On the surface the claim being made here is that you can avoid "another year full of dangerous data breaches and IT manager headaches" simply by not buying Apple's MacBook Air. Having put this nonsense into the reader's mind the author then changes the subject and laces the new material with emotional subliminals whose effect is to coerce belief by inviting the reader to join his us and stand united against "them" and their unholy Mac.

He does this first by simultaneously invoking group membership and therefore group credibility. Thus the otherwise irrelevant note that the analyst he quotes is employed by a Toronto firm is intended first to appeal to regional chauvinism and thereby establish that the analyst cheers for the right team. Next he builds the analyst's credibility first by quoting impossibly precise numbers: a "0.4 percent" market share and secondly by tying in another appeal to group membership - only "large business" or "enterprise" purchases count.

This would, I think, have been a perfect example of authorial misdirection if he hadn't gone somewhat over the top in the next bit: repeatedly invoking the power of us to reinforce his anti-mac message: "experts say... It's a PC world" while emphasizing the puniness of the "pretty much non-existent" "them."

To see this in a longer term context, look at his key point: that you can avoid "another year full of dangerous data breaches and IT manager headaches" by not buying a Mac Air in the context of what happened with the MacXL back in 1984. At the time the PC-AT outsold the Mac by a factor of about 40 mainly because the data processing people in control of corporate IT budgets bought only from each other despite the fact that the IBM PC cost more, lacked software, and was three to five years behind Apple on both hardware and software.

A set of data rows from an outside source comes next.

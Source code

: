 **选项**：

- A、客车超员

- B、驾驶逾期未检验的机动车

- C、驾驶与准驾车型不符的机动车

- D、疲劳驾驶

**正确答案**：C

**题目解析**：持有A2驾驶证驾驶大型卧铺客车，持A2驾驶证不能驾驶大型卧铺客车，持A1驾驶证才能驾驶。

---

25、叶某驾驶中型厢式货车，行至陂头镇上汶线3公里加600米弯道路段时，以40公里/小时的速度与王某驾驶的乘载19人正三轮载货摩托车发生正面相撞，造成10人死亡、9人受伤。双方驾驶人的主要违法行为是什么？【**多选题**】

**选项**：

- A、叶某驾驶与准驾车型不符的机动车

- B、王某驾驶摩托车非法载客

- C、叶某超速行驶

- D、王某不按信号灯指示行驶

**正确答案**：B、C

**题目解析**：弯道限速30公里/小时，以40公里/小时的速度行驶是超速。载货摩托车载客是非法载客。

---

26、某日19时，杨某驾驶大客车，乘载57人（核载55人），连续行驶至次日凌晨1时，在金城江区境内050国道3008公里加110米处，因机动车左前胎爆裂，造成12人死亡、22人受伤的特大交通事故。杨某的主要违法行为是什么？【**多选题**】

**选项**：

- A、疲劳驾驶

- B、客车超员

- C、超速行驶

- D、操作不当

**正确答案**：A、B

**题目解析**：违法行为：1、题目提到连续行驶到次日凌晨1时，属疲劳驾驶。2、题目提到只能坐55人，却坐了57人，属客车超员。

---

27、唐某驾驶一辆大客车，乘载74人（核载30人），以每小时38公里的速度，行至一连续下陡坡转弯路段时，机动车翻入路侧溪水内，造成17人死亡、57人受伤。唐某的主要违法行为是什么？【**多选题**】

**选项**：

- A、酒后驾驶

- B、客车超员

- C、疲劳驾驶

Back then, for data processing, IBM was part of the us - and Apple was "them". For Briony Smith that situation hasn't changed: Apple is "them", the PC is us, and the facts have nothing to do with membership. To misquote the macalope who said something like this in this same context what you're hearing in this review is the 1984 data processing community vocally tarring and feathering a product for 2009. That's the data processing us at work - and the problem isn't that it hasn't advanced since the mid 1920s, the problem is that this is the other voice your boss hears in his head at night.